Grimm Lichtspielhaus

Schönheitskur und digitale Technik

Schwarzenbek (sh). Seit mehr als sechs Jahrzehnten ist das Kino an der Hamburger Straße 3 im Besitz der Familie Grimm - und das Lichtspielhaus hat in dieser Zeit viele Krisen überstanden. Damit das auch so bleibt, hat Inhaber Frank Grimm in der Vergangenheit bereits große Summen investiert und muss nun einen sechsstelligen Betrag aufwenden, um das Haus fit für die Zukunft zu machen.

Bislang gibt es in einem der drei Säle digitale Technik. Nun müssen auch die beiden weiteren Kinos umgerüstet werden, da die Verleiher aktuelle Filme nicht mehr auf Rollen anbieten. "Es ist gut, dass es in Schwarzenbek noch ein Kino gibt, in dem die aktuellen Blockbuster zu sehen sind. Aber Frank Grimm braucht Unterstützung. Ich habe ihn auf Fördermittel des Landes, des Bundes und der Filmförderung hingewiesen und werde helfen, entsprechende Anträge zu stellen", kündigt der CDU-Landtagsabgeordnete Markus Matthießen an. Er hatte über Schwarzenbeks CDU-Vorsitzenden Eckhard Gerber von den Problemen gehört und war jetzt zu einem Informationsbesuch in die Europastadt gekommen.

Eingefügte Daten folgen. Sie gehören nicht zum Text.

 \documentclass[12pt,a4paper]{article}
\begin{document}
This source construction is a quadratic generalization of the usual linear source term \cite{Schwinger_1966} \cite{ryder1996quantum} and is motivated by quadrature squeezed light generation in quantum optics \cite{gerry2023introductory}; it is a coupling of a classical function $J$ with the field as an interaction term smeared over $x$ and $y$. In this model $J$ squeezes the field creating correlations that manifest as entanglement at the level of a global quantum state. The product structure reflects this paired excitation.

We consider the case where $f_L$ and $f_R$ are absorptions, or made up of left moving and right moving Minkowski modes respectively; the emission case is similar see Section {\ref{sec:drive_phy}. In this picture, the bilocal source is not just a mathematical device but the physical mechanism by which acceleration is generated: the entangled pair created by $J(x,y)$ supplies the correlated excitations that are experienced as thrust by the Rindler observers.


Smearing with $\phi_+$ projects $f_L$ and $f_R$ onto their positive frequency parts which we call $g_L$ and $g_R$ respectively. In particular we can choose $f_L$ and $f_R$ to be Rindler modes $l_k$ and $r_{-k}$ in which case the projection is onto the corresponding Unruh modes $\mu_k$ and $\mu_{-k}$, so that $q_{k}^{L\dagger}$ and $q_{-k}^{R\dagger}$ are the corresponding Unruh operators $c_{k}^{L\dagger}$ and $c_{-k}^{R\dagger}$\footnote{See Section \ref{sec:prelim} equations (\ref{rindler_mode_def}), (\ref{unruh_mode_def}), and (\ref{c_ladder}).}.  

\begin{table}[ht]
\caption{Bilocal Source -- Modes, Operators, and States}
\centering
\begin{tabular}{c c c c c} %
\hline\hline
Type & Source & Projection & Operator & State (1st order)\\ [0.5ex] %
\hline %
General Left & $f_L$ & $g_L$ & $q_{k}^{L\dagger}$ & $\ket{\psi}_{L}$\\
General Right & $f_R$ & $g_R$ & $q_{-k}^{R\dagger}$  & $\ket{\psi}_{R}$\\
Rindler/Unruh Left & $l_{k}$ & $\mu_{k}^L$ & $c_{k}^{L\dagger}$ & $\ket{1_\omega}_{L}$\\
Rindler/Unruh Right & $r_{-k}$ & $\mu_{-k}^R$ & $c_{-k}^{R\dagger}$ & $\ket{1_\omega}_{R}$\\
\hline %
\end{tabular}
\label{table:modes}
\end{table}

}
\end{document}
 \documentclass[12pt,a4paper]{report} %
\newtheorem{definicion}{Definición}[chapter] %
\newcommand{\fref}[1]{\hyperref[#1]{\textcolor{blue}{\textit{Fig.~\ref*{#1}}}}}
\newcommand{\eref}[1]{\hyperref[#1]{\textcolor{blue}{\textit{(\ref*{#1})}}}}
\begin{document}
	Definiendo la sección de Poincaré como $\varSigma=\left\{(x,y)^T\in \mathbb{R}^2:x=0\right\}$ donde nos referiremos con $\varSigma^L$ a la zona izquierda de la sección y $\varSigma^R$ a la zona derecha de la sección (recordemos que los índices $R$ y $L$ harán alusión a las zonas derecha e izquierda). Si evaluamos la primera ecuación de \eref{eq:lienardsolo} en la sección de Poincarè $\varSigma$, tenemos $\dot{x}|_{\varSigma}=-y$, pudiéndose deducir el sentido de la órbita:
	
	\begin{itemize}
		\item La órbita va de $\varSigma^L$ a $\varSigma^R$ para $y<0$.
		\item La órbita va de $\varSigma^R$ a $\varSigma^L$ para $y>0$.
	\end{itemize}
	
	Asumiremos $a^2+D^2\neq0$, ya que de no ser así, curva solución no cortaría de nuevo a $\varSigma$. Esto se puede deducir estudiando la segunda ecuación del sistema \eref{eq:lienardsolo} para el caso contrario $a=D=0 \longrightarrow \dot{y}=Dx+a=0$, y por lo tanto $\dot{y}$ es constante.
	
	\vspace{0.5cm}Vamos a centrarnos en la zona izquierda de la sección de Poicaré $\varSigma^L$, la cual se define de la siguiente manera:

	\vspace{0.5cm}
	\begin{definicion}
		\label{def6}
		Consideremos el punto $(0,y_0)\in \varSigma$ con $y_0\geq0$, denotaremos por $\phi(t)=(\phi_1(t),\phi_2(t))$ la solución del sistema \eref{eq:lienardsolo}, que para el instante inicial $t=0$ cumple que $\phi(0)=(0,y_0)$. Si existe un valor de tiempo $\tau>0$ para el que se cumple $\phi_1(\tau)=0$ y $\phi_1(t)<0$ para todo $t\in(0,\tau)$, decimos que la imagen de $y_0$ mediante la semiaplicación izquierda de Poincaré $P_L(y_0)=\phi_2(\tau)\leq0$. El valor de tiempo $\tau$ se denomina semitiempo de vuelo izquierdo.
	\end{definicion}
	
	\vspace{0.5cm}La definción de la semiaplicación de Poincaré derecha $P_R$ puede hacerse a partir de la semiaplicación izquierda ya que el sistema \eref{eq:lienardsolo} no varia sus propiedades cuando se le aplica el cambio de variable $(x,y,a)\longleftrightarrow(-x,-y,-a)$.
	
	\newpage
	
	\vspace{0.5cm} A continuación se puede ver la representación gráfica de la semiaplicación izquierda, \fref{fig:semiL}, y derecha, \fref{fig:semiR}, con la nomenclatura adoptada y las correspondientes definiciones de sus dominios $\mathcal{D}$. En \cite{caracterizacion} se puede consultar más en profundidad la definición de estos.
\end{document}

Wie berichtet, hatte Frank Grimm bereits im Sommer 2010 insgesamt 120 000 Euro in die 3D-Technik investiert. Seitdem flimmern im großen Saal mit 110 Plätzen Filme in der dritten Dimension. Zur Premiere am 30. Juni 2010 liefen übrigens die Abenteuer des grünen, unförmigen Trickfilmhelden "Shrek".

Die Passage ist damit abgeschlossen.